Official statistics released today by the Society of the Irish Motor Industry (SIMI) show that the total new car registrations for the month of August were up 3.5% (5,932) when compared to August 2017 (5,729). Registrations year to date are down 3.8% (119,937) on the same period last year (124,651). New Light Commercial Vehicle registrations (LCV) were marginally up 1.4% (1,400) on August 2017 (1,380) and year to date are up 6.8% (22,485). While New Heavy Commercial Vehicles (HGV) have seen a small decrease of 1.5% for the month of August (201) when compared to the same month last year (204) and are up 2.3% (2,146) year to date. Imported Used Cars have shown an increase of 4.4% for the month of August 2018 (8,814) when compared to August 2017 (8,445) while year to date are 10.7% (68,784) ahead of 2017 (62,151).
Commenting on the figures SIMI Director General, Alan Nolan stated “The economic fundamentals that underpin new car registrations look set to remain positive but strong growth in used imports will continue to undermine new car sales.
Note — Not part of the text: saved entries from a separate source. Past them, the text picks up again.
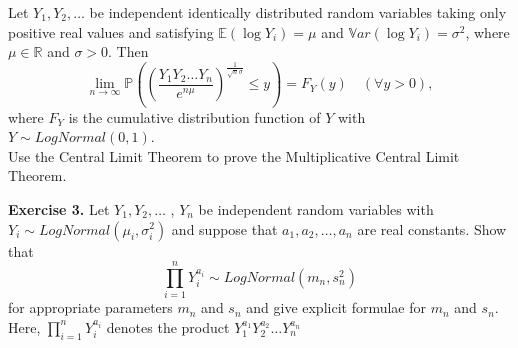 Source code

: \documentclass[11pt,a4paper]{report}
\begin{document}
Let $Y_1, Y_2,\ldots $ be independent identically distributed random variables taking only positive real values and satisfying $\mathbb{E}(\log Y_i) = \mu$ and $\mathbb{V}ar(\log Y_i) = \sigma^2$, where $\mu \in \mathbb{R}$ and $\sigma > 0$. Then $$\lim_{n\to \infty}\mathbb{P}\left(\left(\frac{Y_1Y_2\ldots Y_n}{e^{n\mu}}\right)^{\frac{1}{\sqrt{n}\sigma}}\leq y\right)=F_Y(y)\quad (\forall y>0),$$ where $F_Y$ is the cumulative distribution function of $Y$ with $Y \sim LogNormal(0, 1)$.\\
Use the Central Limit Theorem to prove the Multiplicative Central Limit Theorem.\par
\textbf{Exercise 3.} Let $Y_1, Y_2, \ldots$ , $Y_n$ be independent random variables with $Y_i\sim LogNormal(\mu_i, \sigma^2_i)$ and suppose that $a_1, a_2, \ldots , a_n$ are real constants. Show that $$\prod_{i=1}^nY_i^{a_i}\sim LogNormal(m_n, s_n^2) $$
for appropriate parameters $m_n$ and $s_n$ and give explicit formulae for $m_n$ and $s_n$. Here, $\prod_{i=1}^nY_i^{a_i}$ denotes the product $Y_1^{a_1}Y_2^{a_2}\ldots Y_n^{a_n}$
\end{document}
For businesses in the Sector, the impact of low Sterling exchange rates, due to Brexit, will have driven used car imports to levels close to the new car sales total by the end of this year, with consequences for the State in terms of tax revenues and the environment, as the combined VAT and VRT receipts on imported used cars are significantly less than from new car sales and their average emissions are higher.
Further challenges for the Industry arise as from the 1st of September all new cars are now subject to the rollout of WLTP (Worldwide harmonized Light vehicles Test Procedure). For consumers the changeover to the new emissions test was intended to be a very positive step providing better and more accurate information on environmental emissions and on fuel consumption to help them make better buying decisions. It was never intended that consumers should have to pay increased taxes as a result of this changeover but, if this is not addressed over the next two Budgets this is exactly what will happen.
While there is not enough data available to be precise, indications are that CO2 values may increase by up to 10% in 2019 and perhaps by a further 19% in 2020 as we move to the full WLTP system. If there is not an appropriate adjustment to the VRT Bands to off-set the increased emissions values under the new test, in October’s Budget, then the improvements in emissions testing will simply deliver increased taxation and higher prices for the consumer. As a result new car sales will be further eroded which again impacts on businesses, on State revenues and on the environment”.